## What is expected
For each line in the records that contains "cleandata", make a copy.

## Supplied material
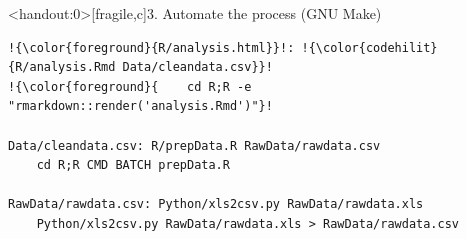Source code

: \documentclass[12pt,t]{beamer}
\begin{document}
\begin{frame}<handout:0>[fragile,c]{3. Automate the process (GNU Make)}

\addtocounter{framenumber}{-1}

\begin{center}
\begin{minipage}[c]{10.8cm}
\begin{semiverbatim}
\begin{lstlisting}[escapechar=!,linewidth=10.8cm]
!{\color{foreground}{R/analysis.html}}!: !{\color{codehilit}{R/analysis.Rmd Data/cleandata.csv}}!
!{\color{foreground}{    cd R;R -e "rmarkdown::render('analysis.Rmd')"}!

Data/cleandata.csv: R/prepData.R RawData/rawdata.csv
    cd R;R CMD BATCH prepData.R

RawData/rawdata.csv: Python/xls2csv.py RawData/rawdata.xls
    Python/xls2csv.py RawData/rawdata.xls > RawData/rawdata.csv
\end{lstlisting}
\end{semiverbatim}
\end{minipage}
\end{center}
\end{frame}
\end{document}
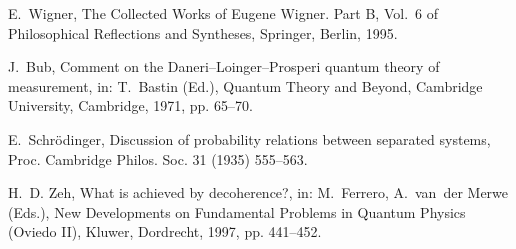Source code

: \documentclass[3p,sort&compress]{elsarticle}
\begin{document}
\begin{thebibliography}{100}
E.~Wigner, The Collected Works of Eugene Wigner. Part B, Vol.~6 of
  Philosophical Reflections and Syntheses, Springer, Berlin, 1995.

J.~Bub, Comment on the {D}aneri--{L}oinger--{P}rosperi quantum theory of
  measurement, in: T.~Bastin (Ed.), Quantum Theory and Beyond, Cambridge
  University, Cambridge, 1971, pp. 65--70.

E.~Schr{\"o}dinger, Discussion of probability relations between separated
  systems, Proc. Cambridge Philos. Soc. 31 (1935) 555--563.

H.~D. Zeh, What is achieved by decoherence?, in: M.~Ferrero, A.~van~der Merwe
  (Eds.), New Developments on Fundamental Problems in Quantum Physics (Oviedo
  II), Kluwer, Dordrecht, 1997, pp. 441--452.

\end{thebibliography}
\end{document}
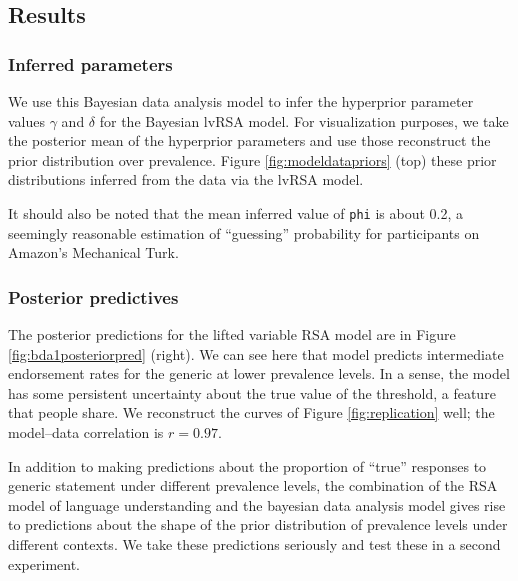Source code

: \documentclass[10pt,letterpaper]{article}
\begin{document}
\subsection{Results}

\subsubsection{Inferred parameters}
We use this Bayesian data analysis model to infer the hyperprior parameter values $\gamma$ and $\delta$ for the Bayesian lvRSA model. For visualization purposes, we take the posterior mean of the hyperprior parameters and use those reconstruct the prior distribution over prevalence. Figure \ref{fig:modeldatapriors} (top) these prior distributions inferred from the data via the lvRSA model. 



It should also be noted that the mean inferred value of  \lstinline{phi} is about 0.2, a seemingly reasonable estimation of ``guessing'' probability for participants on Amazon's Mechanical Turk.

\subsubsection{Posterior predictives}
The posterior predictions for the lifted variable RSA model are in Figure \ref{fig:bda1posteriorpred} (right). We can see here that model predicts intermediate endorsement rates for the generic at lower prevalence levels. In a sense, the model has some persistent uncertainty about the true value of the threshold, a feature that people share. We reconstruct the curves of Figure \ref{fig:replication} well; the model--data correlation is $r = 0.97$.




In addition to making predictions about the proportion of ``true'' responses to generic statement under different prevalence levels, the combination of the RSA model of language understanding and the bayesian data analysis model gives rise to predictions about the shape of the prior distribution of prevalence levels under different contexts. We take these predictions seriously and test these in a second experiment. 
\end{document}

## Exercise response
!{\color{foreground}{R/analysis.html}}!: !{\color{codehilit}{R/analysis.Rmd Data/cleandata.csv}}!
Data/cleandata.csv: R/prepData.R RawData/rawdata.csv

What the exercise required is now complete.